#### Raw data

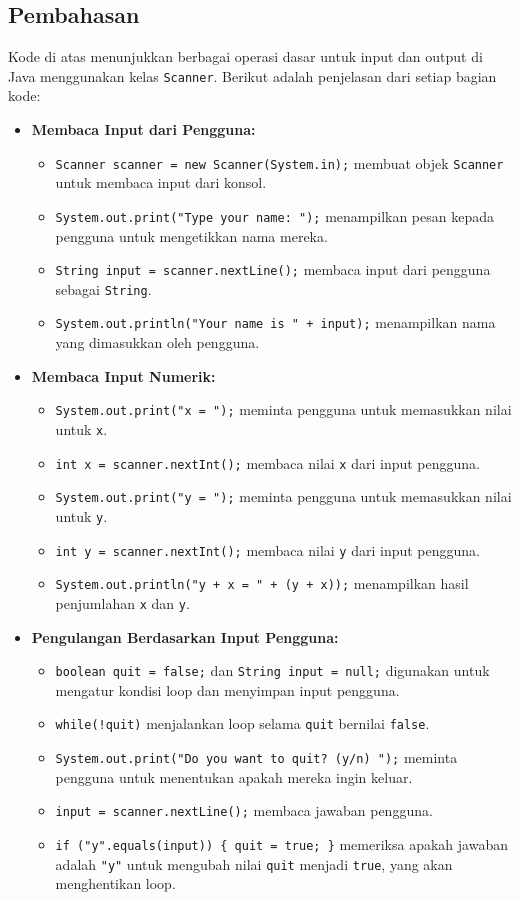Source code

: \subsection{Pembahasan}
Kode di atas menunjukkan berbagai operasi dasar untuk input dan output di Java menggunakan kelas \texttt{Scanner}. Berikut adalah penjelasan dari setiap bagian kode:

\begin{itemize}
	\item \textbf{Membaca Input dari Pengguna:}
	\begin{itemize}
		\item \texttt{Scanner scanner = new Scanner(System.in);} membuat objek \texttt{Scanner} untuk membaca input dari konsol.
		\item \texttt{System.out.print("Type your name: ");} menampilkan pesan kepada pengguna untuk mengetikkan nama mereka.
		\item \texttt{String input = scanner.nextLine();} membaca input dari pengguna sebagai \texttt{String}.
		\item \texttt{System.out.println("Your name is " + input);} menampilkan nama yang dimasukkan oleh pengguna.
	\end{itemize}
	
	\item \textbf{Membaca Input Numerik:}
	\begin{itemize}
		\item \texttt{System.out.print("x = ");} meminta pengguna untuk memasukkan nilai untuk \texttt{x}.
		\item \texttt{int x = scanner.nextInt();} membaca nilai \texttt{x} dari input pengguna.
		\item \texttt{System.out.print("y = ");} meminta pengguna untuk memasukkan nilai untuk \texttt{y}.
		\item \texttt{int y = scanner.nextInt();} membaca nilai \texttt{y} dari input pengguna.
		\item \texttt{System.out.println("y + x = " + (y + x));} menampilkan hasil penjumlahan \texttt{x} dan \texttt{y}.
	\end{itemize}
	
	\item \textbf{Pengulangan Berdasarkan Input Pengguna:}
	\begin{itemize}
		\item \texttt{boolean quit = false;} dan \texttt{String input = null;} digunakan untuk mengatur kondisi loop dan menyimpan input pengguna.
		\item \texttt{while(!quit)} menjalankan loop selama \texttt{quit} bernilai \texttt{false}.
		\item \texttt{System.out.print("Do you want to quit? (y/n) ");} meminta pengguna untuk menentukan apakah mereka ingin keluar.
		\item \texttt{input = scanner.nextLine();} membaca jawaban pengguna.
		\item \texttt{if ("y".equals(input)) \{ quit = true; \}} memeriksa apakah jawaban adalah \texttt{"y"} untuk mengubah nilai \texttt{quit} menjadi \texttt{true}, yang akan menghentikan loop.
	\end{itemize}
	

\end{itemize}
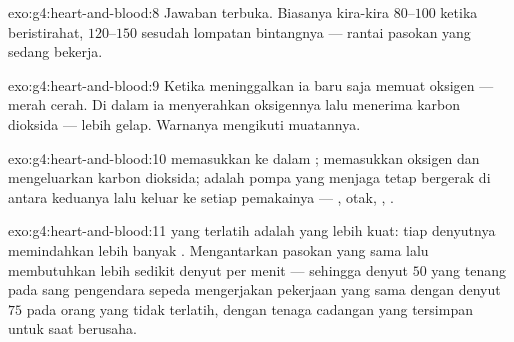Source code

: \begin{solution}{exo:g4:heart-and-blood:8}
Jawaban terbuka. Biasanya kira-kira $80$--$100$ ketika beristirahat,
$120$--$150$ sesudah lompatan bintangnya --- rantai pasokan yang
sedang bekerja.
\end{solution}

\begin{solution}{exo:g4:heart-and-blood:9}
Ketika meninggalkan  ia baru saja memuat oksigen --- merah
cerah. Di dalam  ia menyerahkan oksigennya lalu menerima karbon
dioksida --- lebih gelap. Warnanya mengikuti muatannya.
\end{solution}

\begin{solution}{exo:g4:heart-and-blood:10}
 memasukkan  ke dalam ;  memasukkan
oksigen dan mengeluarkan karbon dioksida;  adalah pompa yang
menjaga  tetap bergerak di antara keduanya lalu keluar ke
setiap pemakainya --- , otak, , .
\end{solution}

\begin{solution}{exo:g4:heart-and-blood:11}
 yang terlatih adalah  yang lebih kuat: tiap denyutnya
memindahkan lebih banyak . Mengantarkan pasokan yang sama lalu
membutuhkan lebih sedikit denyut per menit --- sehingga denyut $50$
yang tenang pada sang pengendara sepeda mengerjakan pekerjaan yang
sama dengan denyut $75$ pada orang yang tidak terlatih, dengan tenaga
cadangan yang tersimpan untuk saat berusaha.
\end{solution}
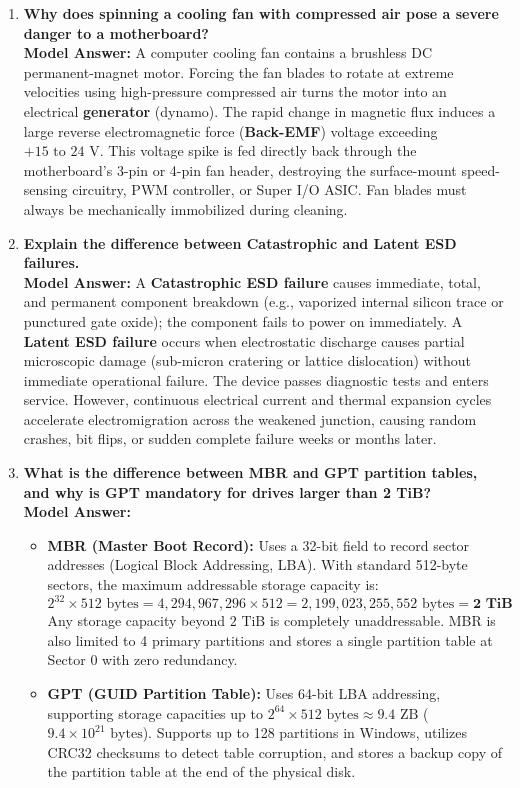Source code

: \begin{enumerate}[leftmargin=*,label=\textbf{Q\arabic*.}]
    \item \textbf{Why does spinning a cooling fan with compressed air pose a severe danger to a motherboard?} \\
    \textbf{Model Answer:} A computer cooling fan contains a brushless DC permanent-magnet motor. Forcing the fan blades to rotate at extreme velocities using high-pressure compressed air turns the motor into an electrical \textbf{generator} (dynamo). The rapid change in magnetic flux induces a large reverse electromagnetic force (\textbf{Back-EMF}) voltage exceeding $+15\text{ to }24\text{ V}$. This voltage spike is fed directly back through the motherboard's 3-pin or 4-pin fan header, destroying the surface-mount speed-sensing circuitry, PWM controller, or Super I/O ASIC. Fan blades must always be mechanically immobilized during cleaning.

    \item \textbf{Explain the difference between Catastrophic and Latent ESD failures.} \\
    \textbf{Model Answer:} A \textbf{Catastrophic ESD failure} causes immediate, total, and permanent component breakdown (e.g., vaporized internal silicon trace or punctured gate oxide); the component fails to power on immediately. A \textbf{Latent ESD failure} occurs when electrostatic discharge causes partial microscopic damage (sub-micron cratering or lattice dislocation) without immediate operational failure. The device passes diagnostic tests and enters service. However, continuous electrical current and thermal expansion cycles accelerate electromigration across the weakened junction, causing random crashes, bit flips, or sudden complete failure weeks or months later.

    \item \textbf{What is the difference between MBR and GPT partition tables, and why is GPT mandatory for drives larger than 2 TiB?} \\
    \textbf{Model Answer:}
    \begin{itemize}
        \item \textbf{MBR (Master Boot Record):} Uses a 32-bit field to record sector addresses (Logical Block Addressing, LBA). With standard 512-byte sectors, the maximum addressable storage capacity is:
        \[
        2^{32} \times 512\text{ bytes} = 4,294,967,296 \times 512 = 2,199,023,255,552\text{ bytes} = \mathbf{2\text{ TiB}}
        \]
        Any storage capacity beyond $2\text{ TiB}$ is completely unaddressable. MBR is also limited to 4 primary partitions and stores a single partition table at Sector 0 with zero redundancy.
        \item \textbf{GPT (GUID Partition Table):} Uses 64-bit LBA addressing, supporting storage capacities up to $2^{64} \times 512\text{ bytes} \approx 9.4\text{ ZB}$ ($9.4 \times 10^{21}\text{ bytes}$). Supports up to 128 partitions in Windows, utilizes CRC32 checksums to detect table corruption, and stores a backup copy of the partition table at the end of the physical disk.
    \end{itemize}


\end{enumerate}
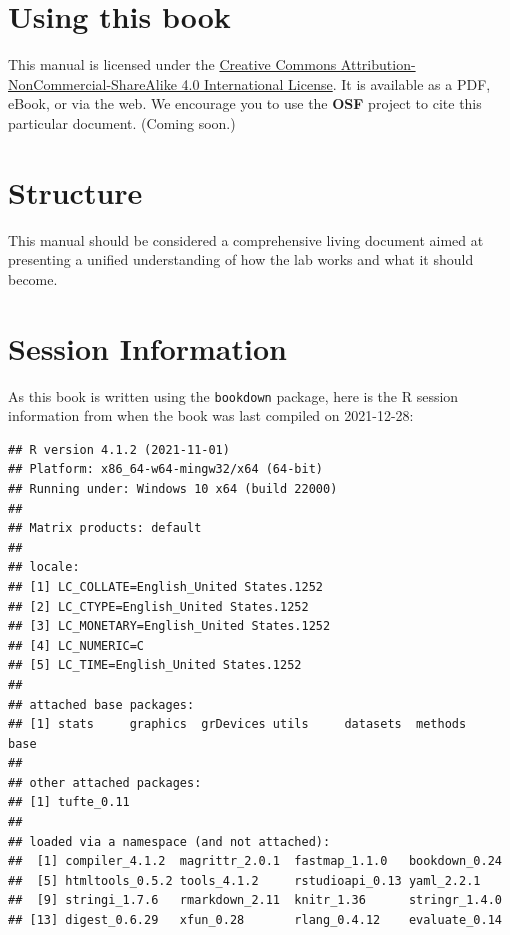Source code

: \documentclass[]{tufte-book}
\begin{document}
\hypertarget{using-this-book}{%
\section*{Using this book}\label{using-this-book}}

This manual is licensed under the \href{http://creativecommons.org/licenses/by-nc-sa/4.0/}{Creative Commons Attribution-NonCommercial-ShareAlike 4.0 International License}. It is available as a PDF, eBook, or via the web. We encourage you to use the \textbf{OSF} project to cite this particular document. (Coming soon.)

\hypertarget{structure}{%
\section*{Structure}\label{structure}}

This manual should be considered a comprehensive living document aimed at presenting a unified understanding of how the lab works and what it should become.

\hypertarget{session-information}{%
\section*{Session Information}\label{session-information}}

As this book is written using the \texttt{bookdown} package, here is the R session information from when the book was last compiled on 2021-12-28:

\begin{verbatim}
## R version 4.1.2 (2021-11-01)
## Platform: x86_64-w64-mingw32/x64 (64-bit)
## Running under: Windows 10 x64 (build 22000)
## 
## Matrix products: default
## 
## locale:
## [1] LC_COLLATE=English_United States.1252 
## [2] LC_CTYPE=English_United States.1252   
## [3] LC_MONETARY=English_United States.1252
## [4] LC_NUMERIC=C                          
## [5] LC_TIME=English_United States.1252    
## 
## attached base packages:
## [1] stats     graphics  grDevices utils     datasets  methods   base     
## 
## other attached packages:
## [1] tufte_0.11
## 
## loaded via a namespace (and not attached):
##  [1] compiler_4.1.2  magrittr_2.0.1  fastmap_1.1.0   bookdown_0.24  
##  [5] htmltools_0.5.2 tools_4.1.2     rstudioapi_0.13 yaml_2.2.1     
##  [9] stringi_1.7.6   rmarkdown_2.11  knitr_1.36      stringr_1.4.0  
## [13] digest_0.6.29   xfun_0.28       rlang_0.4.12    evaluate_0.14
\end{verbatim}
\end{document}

########

What you need to do: Each line above with the word "println" must be returned.

Answer box:
		\item \texttt{System.out.println("Your name is " + input);} menampilkan nama yang dimasukkan oleh pengguna.
		\item \texttt{System.out.println("y + x = " + (y + x));} menampilkan hasil penjumlahan \texttt{x} dan \texttt{y}.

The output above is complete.